We have shown the functional consequences of the R298 mutation in vitro. This mutation induces transactivation activity for a deltaNp63gamma isoform, which usually does not have this capacity. Although the mechanism of the gain-of-function effect is still unclear, this observation has led to the identification of a putative second transactivation domain uniquely present in the deltaN-isoforms.6 Here, we have shown that the gain-of-function effect is not specific to R298Q. The R298G substitution has the same functional effect. This result indicates that the mechanism of these mutations depends on the removal of arginine 298, and consequently the disruption of p63 properties that are mediated through this amino acid, and not so much by novel properties that are brought about by the substituted amino acid.

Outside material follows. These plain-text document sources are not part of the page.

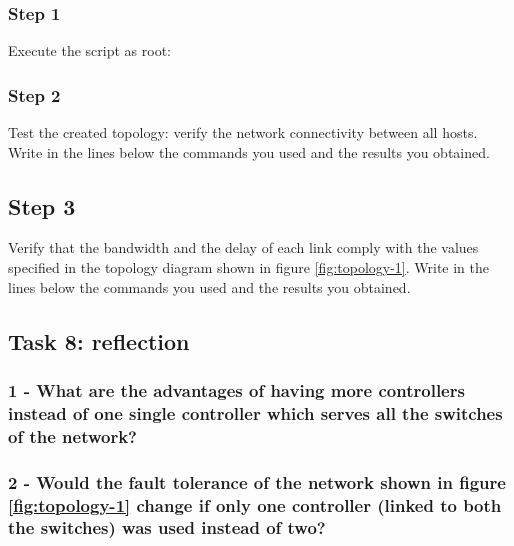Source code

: \subsubsection*{Step 1}
Execute the script as root: \\

\subsubsection*{Step 2}
Test the created topology: verify the network connectivity between all hosts.
Write in the lines below the commands you used and the results you obtained.

\hrulefill

\hrulefill

\hrulefill

\hrulefill

\subsection*{Step 3}
Verify that the bandwidth and the delay of each link comply with the values
specified in the topology diagram shown in figure \ref{fig:topology-1}.
Write in the lines below the commands you used and the results you obtained.

\hrulefill

\hrulefill

\hrulefill

\hrulefill




\subsection*{Task 8: reflection}
\subsubsection*{1 - What are the advantages of having more controllers instead of one
single controller which serves all the switches of the network?}
\hrulefill

\hrulefill

\hrulefill

\hrulefill

\subsubsection*{2 - Would the fault tolerance of the network shown in figure \ref{fig:topology-1}
change if only one controller (linked to both the switches) was used
instead of two?}
\hrulefill

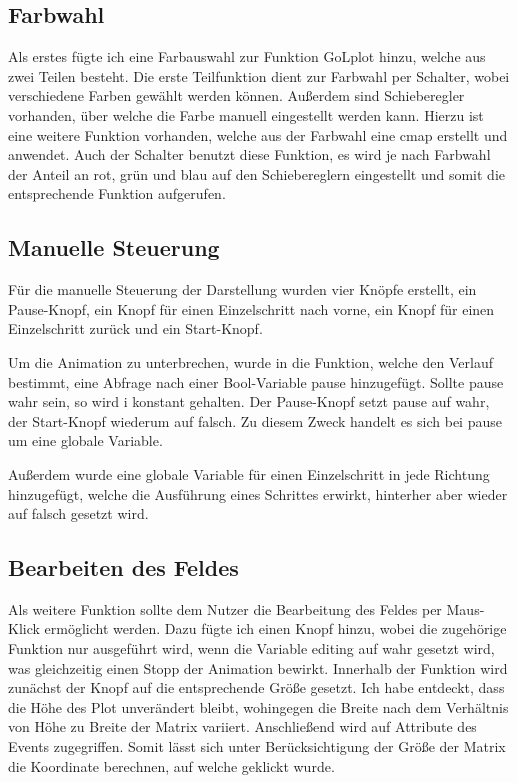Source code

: \documentclass{scrartcl}
\begin{document}
\subsection{Farbwahl}
Als erstes fügte ich eine Farbauswahl zur Funktion GoLplot hinzu, welche aus zwei Teilen besteht. Die erste Teilfunktion dient zur Farbwahl per Schalter, wobei verschiedene Farben gewählt werden können. Außerdem sind Schieberegler vorhanden, über welche die Farbe manuell eingestellt werden kann. Hierzu ist eine weitere Funktion vorhanden, welche aus der Farbwahl eine cmap erstellt und anwendet. Auch der Schalter benutzt diese Funktion, es wird je nach Farbwahl der Anteil an rot, grün und blau auf den Schiebereglern eingestellt und somit die entsprechende Funktion aufgerufen.

\subsection{Manuelle Steuerung}
Für die manuelle Steuerung der Darstellung wurden vier Knöpfe erstellt, ein Pause-Knopf, ein Knopf für einen Einzelschritt nach vorne, ein Knopf für einen Einzelschritt zurück und ein Start-Knopf.

Um die Animation zu unterbrechen, wurde in die Funktion, welche den Verlauf bestimmt, eine Abfrage nach einer Bool-Variable pause hinzugefügt. Sollte pause wahr sein, so wird i konstant gehalten. Der Pause-Knopf setzt pause auf wahr, der Start-Knopf wiederum auf falsch. Zu diesem Zweck handelt es sich bei pause um eine globale Variable.

Außerdem wurde eine globale Variable für einen Einzelschritt in jede Richtung hinzugefügt, welche die Ausführung eines Schrittes erwirkt, hinterher aber wieder auf falsch gesetzt wird.

\subsection{Bearbeiten des Feldes}
Als weitere Funktion sollte dem Nutzer die Bearbeitung des Feldes per Maus-Klick ermöglicht werden. Dazu fügte ich einen Knopf hinzu, wobei die zugehörige Funktion nur ausgeführt wird, wenn die Variable editing auf wahr gesetzt wird, was gleichzeitig einen Stopp der Animation bewirkt.
Innerhalb der Funktion wird zunächst der Knopf auf die entsprechende Größe gesetzt. Ich habe entdeckt, dass die Höhe des Plot unverändert bleibt, wohingegen die Breite nach dem Verhältnis von Höhe zu Breite der Matrix variiert. Anschließend wird auf Attribute des Events zugegriffen. Somit lässt sich unter Berücksichtigung der Größe der Matrix die Koordinate berechnen, auf welche geklickt wurde.
\end{document}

As p63 is a family member of the well-known tumour-suppressor gene p53, it was suspected to have a role in cancer development from its discovery. There are several reports of strong p63 accumulation in basal cell carcinomas and SCCs.11, 12, 13, 14, 15 Also, the undifferentiated SCC of the mouth of the ADULT patient (R298G) described in this article showed strong p63 accumulation (Figure 3). A clear-cell-renal carcinoma was reported for the maternal grandfather of the Italian family, but we were unable to establish whether he was a carrier of the R298Q mutation. So far only one EEC patient with p63 mutation (D312G) has been described to have a cancer, a malignant B-cell lymphoma.16 These are the only reported descriptions of human p63 patients developing cancer, suggesting that individuals with a germline p63 mutation have little or no increased risk to develop cancer. A recent study with heterozygous p53, p63 and p73 knockout mice studies reported that the lifespan for each genotype was reduced and incidence of the tumours was increased.17 Loss of heterozygosity of each of the p53 family members was observed in these tumours. Interestingly, SCC was observed in 10% of heterozygous p63 mutant mice. Complete loss of heterozygosity in this cancer type further suggested a tumour-suppressor role for p63. This observation is in sharp contrast to previous suggestions that p63 acts as an oncogene and accumulates in tumours, notably in SCCs as in the present patient with an R298Q mutation.11, 12, 13, 14, 15 An oncogenic activity for p63 would also be in line with the gain-of-function activity that is brought about by the R298 amino-acid substitutions. Nevertheless, since SCCs are common (7–11% lifetime risk18) we cannot conclude that there is a causal relationship between the SCC and the p63 mutation in the present ADULT syndrome patient.